— REQUIRED WORK —
Send back the whole listing untouched.

=== Section Start ===

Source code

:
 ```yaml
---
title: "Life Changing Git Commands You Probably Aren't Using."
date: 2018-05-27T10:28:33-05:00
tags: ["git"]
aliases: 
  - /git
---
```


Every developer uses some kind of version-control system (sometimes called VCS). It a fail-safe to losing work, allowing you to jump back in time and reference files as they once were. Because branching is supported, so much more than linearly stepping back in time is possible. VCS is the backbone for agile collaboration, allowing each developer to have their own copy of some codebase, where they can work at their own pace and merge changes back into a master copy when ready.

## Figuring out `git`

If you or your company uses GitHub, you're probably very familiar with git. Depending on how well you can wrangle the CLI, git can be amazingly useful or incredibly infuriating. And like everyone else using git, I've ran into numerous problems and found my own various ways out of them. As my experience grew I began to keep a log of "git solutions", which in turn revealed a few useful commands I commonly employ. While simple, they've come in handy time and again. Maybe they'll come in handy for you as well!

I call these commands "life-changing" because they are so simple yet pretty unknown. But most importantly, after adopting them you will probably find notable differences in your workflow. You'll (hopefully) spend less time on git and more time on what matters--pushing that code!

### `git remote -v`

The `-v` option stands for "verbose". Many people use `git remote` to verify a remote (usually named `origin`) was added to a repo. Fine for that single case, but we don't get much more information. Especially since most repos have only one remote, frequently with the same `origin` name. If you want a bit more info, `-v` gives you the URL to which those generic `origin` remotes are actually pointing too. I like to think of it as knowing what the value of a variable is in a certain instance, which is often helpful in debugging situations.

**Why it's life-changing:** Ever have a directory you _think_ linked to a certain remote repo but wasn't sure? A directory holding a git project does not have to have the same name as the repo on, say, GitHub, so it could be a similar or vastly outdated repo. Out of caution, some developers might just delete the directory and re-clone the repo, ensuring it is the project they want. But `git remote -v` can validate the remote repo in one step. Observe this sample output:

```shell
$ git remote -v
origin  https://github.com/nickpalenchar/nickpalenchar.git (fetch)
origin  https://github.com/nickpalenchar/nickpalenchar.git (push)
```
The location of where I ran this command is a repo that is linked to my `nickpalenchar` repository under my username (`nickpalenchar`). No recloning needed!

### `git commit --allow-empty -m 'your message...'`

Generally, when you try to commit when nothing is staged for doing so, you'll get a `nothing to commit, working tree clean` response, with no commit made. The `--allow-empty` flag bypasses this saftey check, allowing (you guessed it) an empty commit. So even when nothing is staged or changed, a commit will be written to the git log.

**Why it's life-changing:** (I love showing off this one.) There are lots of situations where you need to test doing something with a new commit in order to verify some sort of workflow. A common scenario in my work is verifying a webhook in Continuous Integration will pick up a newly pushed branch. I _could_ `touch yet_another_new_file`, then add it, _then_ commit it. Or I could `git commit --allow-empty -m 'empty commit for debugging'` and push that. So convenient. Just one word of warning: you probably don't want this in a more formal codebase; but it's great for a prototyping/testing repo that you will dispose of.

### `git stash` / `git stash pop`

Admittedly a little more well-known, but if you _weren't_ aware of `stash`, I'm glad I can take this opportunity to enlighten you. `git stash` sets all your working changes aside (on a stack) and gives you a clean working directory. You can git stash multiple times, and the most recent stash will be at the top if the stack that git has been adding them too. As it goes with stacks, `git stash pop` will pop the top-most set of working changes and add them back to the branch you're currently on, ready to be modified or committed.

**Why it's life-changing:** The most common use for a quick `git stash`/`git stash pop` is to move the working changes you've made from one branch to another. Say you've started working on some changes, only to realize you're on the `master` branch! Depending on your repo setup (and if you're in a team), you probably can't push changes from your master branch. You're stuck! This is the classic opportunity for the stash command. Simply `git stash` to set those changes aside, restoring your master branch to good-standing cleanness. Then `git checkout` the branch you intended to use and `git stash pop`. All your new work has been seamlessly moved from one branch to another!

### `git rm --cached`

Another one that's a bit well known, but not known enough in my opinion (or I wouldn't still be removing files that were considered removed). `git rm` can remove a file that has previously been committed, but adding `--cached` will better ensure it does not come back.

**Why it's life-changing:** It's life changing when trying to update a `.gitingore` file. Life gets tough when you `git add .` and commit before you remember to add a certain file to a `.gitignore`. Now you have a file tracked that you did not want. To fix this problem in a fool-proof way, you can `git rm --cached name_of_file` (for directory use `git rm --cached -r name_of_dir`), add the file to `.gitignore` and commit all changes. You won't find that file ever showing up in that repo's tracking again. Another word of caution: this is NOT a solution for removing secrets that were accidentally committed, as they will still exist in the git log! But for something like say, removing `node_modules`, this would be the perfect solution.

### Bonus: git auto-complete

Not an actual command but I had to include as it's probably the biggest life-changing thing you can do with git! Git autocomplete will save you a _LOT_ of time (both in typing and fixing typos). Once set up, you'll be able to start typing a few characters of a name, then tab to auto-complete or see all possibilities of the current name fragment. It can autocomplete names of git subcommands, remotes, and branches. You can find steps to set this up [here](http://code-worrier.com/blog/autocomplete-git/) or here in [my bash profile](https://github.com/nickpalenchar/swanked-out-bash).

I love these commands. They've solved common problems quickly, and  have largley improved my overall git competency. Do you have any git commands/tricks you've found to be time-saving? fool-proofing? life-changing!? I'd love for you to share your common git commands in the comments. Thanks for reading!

=== Section End ===

— EXERCISE RESPONSE —
Source code

:
 ```yaml
---
title: "Life Changing Git Commands You Probably Aren't Using."
date: 2018-05-27T10:28:33-05:00
tags: ["git"]
aliases: 
  - /git
---
```


Every developer uses some kind of version-control system (sometimes called VCS). It a fail-safe to losing work, allowing you to jump back in time and reference files as they once were. Because branching is supported, so much more than linearly stepping back in time is possible. VCS is the backbone for agile collaboration, allowing each developer to have their own copy of some codebase, where they can work at their own pace and merge changes back into a master copy when ready.

## Figuring out `git`

If you or your company uses GitHub, you're probably very familiar with git. Depending on how well you can wrangle the CLI, git can be amazingly useful or incredibly infuriating. And like everyone else using git, I've ran into numerous problems and found my own various ways out of them. As my experience grew I began to keep a log of "git solutions", which in turn revealed a few useful commands I commonly employ. While simple, they've come in handy time and again. Maybe they'll come in handy for you as well!

I call these commands "life-changing" because they are so simple yet pretty unknown. But most importantly, after adopting them you will probably find notable differences in your workflow. You'll (hopefully) spend less time on git and more time on what matters--pushing that code!

### `git remote -v`

The `-v` option stands for "verbose". Many people use `git remote` to verify a remote (usually named `origin`) was added to a repo. Fine for that single case, but we don't get much more information. Especially since most repos have only one remote, frequently with the same `origin` name. If you want a bit more info, `-v` gives you the URL to which those generic `origin` remotes are actually pointing too. I like to think of it as knowing what the value of a variable is in a certain instance, which is often helpful in debugging situations.

**Why it's life-changing:** Ever have a directory you _think_ linked to a certain remote repo but wasn't sure? A directory holding a git project does not have to have the same name as the repo on, say, GitHub, so it could be a similar or vastly outdated repo. Out of caution, some developers might just delete the directory and re-clone the repo, ensuring it is the project they want. But `git remote -v` can validate the remote repo in one step. Observe this sample output:

```shell
$ git remote -v
origin  https://github.com/nickpalenchar/nickpalenchar.git (fetch)
origin  https://github.com/nickpalenchar/nickpalenchar.git (push)
```
The location of where I ran this command is a repo that is linked to my `nickpalenchar` repository under my username (`nickpalenchar`). No recloning needed!

### `git commit --allow-empty -m 'your message...'`

Generally, when you try to commit when nothing is staged for doing so, you'll get a `nothing to commit, working tree clean` response, with no commit made. The `--allow-empty` flag bypasses this saftey check, allowing (you guessed it) an empty commit. So even when nothing is staged or changed, a commit will be written to the git log.

**Why it's life-changing:** (I love showing off this one.) There are lots of situations where you need to test doing something with a new commit in order to verify some sort of workflow. A common scenario in my work is verifying a webhook in Continuous Integration will pick up a newly pushed branch. I _could_ `touch yet_another_new_file`, then add it, _then_ commit it. Or I could `git commit --allow-empty -m 'empty commit for debugging'` and push that. So convenient. Just one word of warning: you probably don't want this in a more formal codebase; but it's great for a prototyping/testing repo that you will dispose of.

### `git stash` / `git stash pop`

Admittedly a little more well-known, but if you _weren't_ aware of `stash`, I'm glad I can take this opportunity to enlighten you. `git stash` sets all your working changes aside (on a stack) and gives you a clean working directory. You can git stash multiple times, and the most recent stash will be at the top if the stack that git has been adding them too. As it goes with stacks, `git stash pop` will pop the top-most set of working changes and add them back to the branch you're currently on, ready to be modified or committed.

**Why it's life-changing:** The most common use for a quick `git stash`/`git stash pop` is to move the working changes you've made from one branch to another. Say you've started working on some changes, only to realize you're on the `master` branch! Depending on your repo setup (and if you're in a team), you probably can't push changes from your master branch. You're stuck! This is the classic opportunity for the stash command. Simply `git stash` to set those changes aside, restoring your master branch to good-standing cleanness. Then `git checkout` the branch you intended to use and `git stash pop`. All your new work has been seamlessly moved from one branch to another!

### `git rm --cached`

Another one that's a bit well known, but not known enough in my opinion (or I wouldn't still be removing files that were considered removed). `git rm` can remove a file that has previously been committed, but adding `--cached` will better ensure it does not come back.

**Why it's life-changing:** It's life changing when trying to update a `.gitingore` file. Life gets tough when you `git add .` and commit before you remember to add a certain file to a `.gitignore`. Now you have a file tracked that you did not want. To fix this problem in a fool-proof way, you can `git rm --cached name_of_file` (for directory use `git rm --cached -r name_of_dir`), add the file to `.gitignore` and commit all changes. You won't find that file ever showing up in that repo's tracking again. Another word of caution: this is NOT a solution for removing secrets that were accidentally committed, as they will still exist in the git log! But for something like say, removing `node_modules`, this would be the perfect solution.

### Bonus: git auto-complete

Not an actual command but I had to include as it's probably the biggest life-changing thing you can do with git! Git autocomplete will save you a _LOT_ of time (both in typing and fixing typos). Once set up, you'll be able to start typing a few characters of a name, then tab to auto-complete or see all possibilities of the current name fragment. It can autocomplete names of git subcommands, remotes, and branches. You can find steps to set this up [here](http://code-worrier.com/blog/autocomplete-git/) or here in [my bash profile](https://github.com/nickpalenchar/swanked-out-bash).

I love these commands. They've solved common problems quickly, and  have largley improved my overall git competency. Do you have any git commands/tricks you've found to be time-saving? fool-proofing? life-changing!? I'd love for you to share your common git commands in the comments. Thanks for reading!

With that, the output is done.